However, clever new techniques have been developed in recent years to overcome all these problems, and the most common approach these days is a converter technology called delta‑sigma modulation. Fundamentally, sophisticated digital techniques — number‑crunching, if you like — are used to replace the expensive and troublesome analogue circuitry wherever possible. Although expensive to develop, digital chips are very cheap to manufacture, so as well as solving most of the practical problems of the early converters, the new approach also improves profit margins!
The problem with the anti‑alias filter (and reconstruction filter for that matter), is that they have to have an incredibly steep rolloff to allow the audio band through but stop anything above half the sampling rate. Such filter designs tend to 'ring', which means they smear signals over time. In the early days, this was not thought to matter very much as long as the frequency response was flat, but we now know that such ringing does affect the perceived audio quality — particularly in terms of stereo imagingand naturalness. The only solution is to use much more gentle filter slopes, but that would require the sampling rate to be very much higher than it strictly needs to be, and CDs would then only have sufficient data capacity for 10 or 20 minutes instead of more than an hour.

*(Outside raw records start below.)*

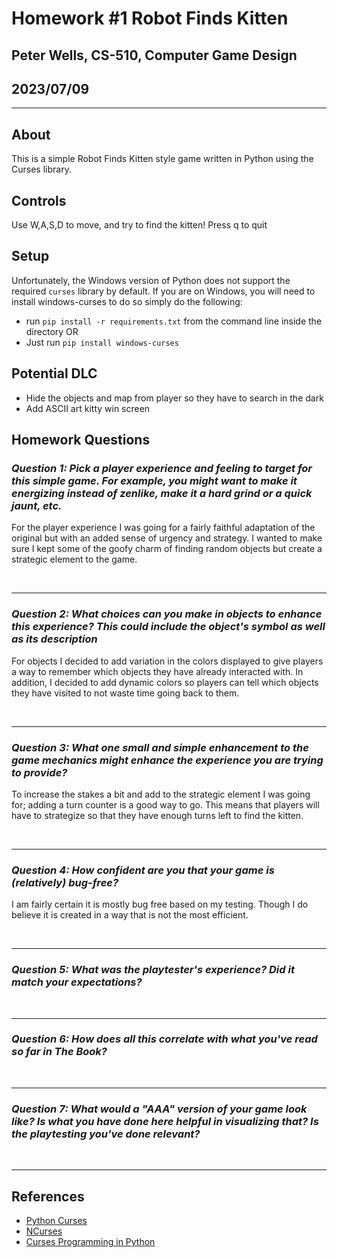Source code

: # Homework #1 Robot Finds Kitten

## Peter Wells, CS-510, Computer Game Design

## 2023/07/09

---

## About

This is a simple Robot Finds Kitten style game written in Python using the Curses library.

## Controls

Use W,A,S,D to move, and try to find the kitten! Press q to quit

## Setup

Unfortunately, the Windows version of Python does not support the required `curses` library by default. If you are on Windows, you will need to install windows-curses to do so simply do the following:

- run `pip install -r requirements.txt` from the command line inside the directory OR
- Just run `pip install windows-curses`

## Potential DLC

- Hide the objects and map from player so they have to search in the dark
- Add ASCII art kitty win screen

## Homework Questions

### ***Question 1: Pick a player experience and feeling to target for this simple game. For example, you might want to make it energizing instead of zenlike, make it a hard grind or a quick jaunt, etc.***

For the player experience I was going for a fairly faithful adaptation of the original but with an added sense of urgency and strategy. I wanted to make sure I kept some of the goofy charm of finding random objects but create a strategic element to the game.

<br>

---

### ***Question 2: What choices can you make in objects to enhance this experience? This could include the object's symbol as well as its description***

For objects I decided to add variation in the colors displayed to give players a way to remember which objects they have already interacted with. In addition, I decided to add dynamic colors so players can tell which objects they have visited to not waste time going back to them.

<br>

---

### ***Question 3: What one small and simple enhancement to the game mechanics might enhance the experience you are trying to provide?***

To increase the stakes a bit and add to the strategic element I was going for; adding a turn counter is a good way to go. This means that players will have to strategize so that they have enough turns left to find the kitten.

<br>

---

### ***Question 4: How confident are you that your game is (relatively) bug-free?***

I am fairly certain it is mostly bug free based on my testing. Though I do believe it is created in a way that is not the most efficient.

<br>

---

### ***Question 5: What was the playtester's experience? Did it match your expectations?***



<br>

---

### ***Question 6: How does all this correlate with what you've read so far in The Book?***



<br>

---

### ***Question 7: What would a "AAA" version of your game look like? Is what you have done here helpful in visualizing that? Is the playtesting you've done relevant?***



<br>

---

## References

- [Python Curses](https://docs.python.org/3/howto/curses.html)
- [NCurses](http://www.ibiblio.org/pub/Linux/docs/HOWTO/other-formats/html_single/NCURSES-Programming-HOWTO.html#WHATIS)
- [Curses Programming in Python](https://www.devdungeon.com/content/curses-programming-python)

...decimation... effectively takes the extra information obtained from oversampling the signal and turns it into increased bit‑resolution
Fortunately, there is another solution in the form of digital filtering. If the audio is sampled at a much higher rate than normal — say 64 or 128 times higher than 44.1kHz (a process called oversampling) — a very gentle analogue anti‑alias filter could be used with all the associated sonic and cost advantages (see Figure 5). However, it would not be possible to record the oversampled audio stream directly, so a mathematically complex, but cheap digital filter is used to create the necessary 'brickwall' cut‑off at 22.05kHz. By applying this filtering in the digital domain, it is possible to realise a perfect 'linear‑phase' filter which cannot exist in the analogue world. Part of this same digital filtering involves a process called decimation which is where the digital signal is resampled (still in the digital domain) to produce an output stream at the required sample rate of 44.1kHz. The decimation process doesn't just ignore the samples it doesn't need when creating a data stream at 44.1kHz; instead, it effectively takes the extra information obtained from oversampling the signal and turns it into increased bit‑resolution. So to achieve a certain signal‑to‑noise performance, a quantiser would have to operate with, say, 20 bits at 44.1kHz, but oversampled at 2.8224MHz (64 times higher) it may only require three or four bits, assuming the decimation process is performed accurately. This is another very important advantage of the oversampling approach.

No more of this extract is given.